Small Talk / Toys

Keep on Truckin’

hess toy trucks

East Coasters will notice a big change after this holiday season. A roadside staple, Hess gas stations will all change their name to Speedway. Why are we mentioning this on Small Talk? Because it’s also the last year the Hess’s classic green trucks will be available for purchase at their stations. It’s truly the end of an era! Hess gas stations began carrying small toys during the 1960 holiday season. As a survivor of the Great Depression, founder Leon Hess desired to create small, affordable toy cars that came complete with batteries. The Hess 1964 Tanker Trailer sold for less than five dollars.

Fifty years later, Hess has established itself as a desirable outlet for collectors and children’s playthings in the United States. In light of the celebration, the company is offering a commemorative heavy-duty, flatbed truck with modern additions like motion and button-activated sounds, retractable landing gear, and folding wings. For more modern Hess fans, the company has also created a space cruiser complete with a large cargo bay that houses a small scouter plane. Although the trucks will roll out of the stations forever, don’t fret, the Hess line of transportation toys will still be available for purchase online.
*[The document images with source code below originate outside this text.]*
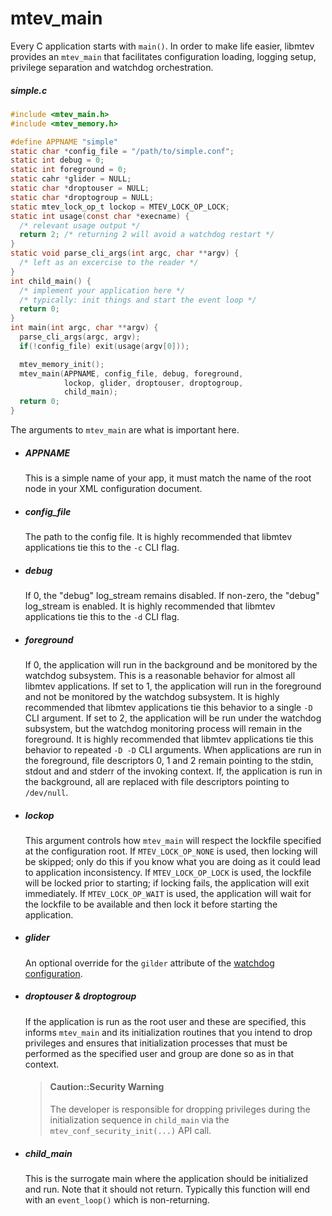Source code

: # mtev_main

Every C application starts with `main()`.  In order to make life easier, libmtev provides an `mtev_main` that
facilitates configuration loading, logging setup, privilege separation and watchdog orchestration.

##### simple.c
```c
#include <mtev_main.h>
#include <mtev_memory.h>

#define APPNAME "simple"
static char *config_file = "/path/to/simple.conf";
static int debug = 0;
static int foreground = 0;
static cahr *glider = NULL;
static char *droptouser = NULL;
static char *droptogroup = NULL;
static mtev_lock_op_t lockop = MTEV_LOCK_OP_LOCK;
static int usage(const char *execname) {
  /* relevant usage output */
  return 2; /* returning 2 will avoid a watchdog restart */
}
static void parse_cli_args(int argc, char **argv) {
  /* left as an excercise to the reader */
}
int child_main() {
  /* implement your application here */
  /* typically: init things and start the event loop */
  return 0;
}
int main(int argc, char **argv) {
  parse_cli_args(argc, argv);
  if(!config_file) exit(usage(argv[0]));

  mtev_memory_init();
  mtev_main(APPNAME, config_file, debug, foreground,
            lockop, glider, droptouser, droptogroup,
            child_main);
  return 0;
}
```

The arguments to `mtev_main` are what is important here.

 * ##### APPNAME

   This is a simple name of your app, it must match the name of the root node in your XML configuration document.

 * ##### config_file

   The path to the config file. It is highly recommended that libmtev applications tie this to the `-c` CLI flag.

 * ##### debug

   If 0, the "debug" log_stream remains disabled.  If non-zero, the "debug" log_stream is enabled. It is highly recommended
   that libmtev applications tie this to the `-d` CLI flag.

 * ##### foreground

   If 0, the application will run in the background and be monitored by the watchdog subsystem.  This is a reasonable
   behavior for almost all libmtev applications.  If set to 1, the application will run in the foreground and not be
   monitored by the watchdog subsystem.  It is highly recommended that libmtev applications tie this behavior to a single `-D`
   CLI argument.  If set to 2, the application will be run under the watchdog subsystem, but the watchdog monitoring process will remain in the foreground.  It is highly recommended that libmtev applications tie this behavior to repeated `-D -D` CLI arguments.
   When applications are run in the foreground, file descriptors 0, 1 and 2 remain pointing to the stdin, stdout and and stderr
   of the invoking context.  If, the application is run in the background, all are replaced with file descriptors pointing to `/dev/null`.

 * ##### lockop

   This argument controls how `mtev_main` will respect the lockfile specified at the configuration root.  If `MTEV_LOCK_OP_NONE` is
   used, then locking will be skipped; only do this if you know what you are doing as it could lead to application inconsistency.
   If `MTEV_LOCK_OP_LOCK` is used, the lockfile will be locked prior to starting; if locking fails, the application will exit immediately.
   If `MTEV_LOCK_OP_WAIT` is used, the application will wait for the lockfile to be available and then lock it before starting the application.

 * ##### glider

   An optional override for the `gilder` attribute of the [watchdog configuration](../config/watchdog.md).

 * ##### droptouser & droptogroup

   If the application is run as the root user and these are specified, this informs `mtev_main` and its
   initialization routines that you intend to drop privileges and ensures that initialization processes
   that must be performed as the specified user and group are done so as in that context.

   > #### Caution::Security Warning
   > The developer is responsible for dropping privileges during the initialization sequence in
   > `child_main` via the `mtev_conf_security_init(...)` API call.

 * ##### child_main

   This is the surrogate main where the application should be initialized and run.  Note that it should
   not return.  Typically this function will end with an `event_loop()` which is non-returning.
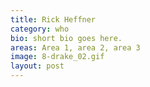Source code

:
 ```yaml
---
title: Rick Heffner
category: who
bio: short bio goes here.
areas: Area 1, area 2, area 3
image: 8-drake_02.gif
layout: post
---
```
What’s the story, wishbones?

Victorian fancies

The superstition of wishing upon a wishbone can be traced back centuries to England, Rome and even ancient times. Anyone with siblings, cousins or even a surly aunt or uncle knows it’s always a race to see who gets the honor of pulling the wishbone apart. This set of wishbone furniture must have taken some of the drama out of family holidays!

A lot of turkeys and hens were were cooked up in order to collect enough wishbones to create this unique set of dollhouse furniture. In the 19th century, it became very fashionable for women to save up everyday scrap items like bones, feathers, and quills and turn them into spectacular crafts known as Victorian fancies. Sets of furniture like this one were some of the most popular Victorian fancies to make. After all, your dollhouse family needs tables and chairs for their Thanksgiving feast too!

I’m So Fancy

Victorian Fancies

We’ve got to hand it to the Victorians: they were recycling and reusing a century before the country had heard of Al Gore or Earth Day! Everyday objects like wishbones, spools and nut shells were all given a new life as fanciful, yet functional art objects. All the rage in the 19th century, this crafty trend of turning trash into tiny treasures resulted in Victorian fancies.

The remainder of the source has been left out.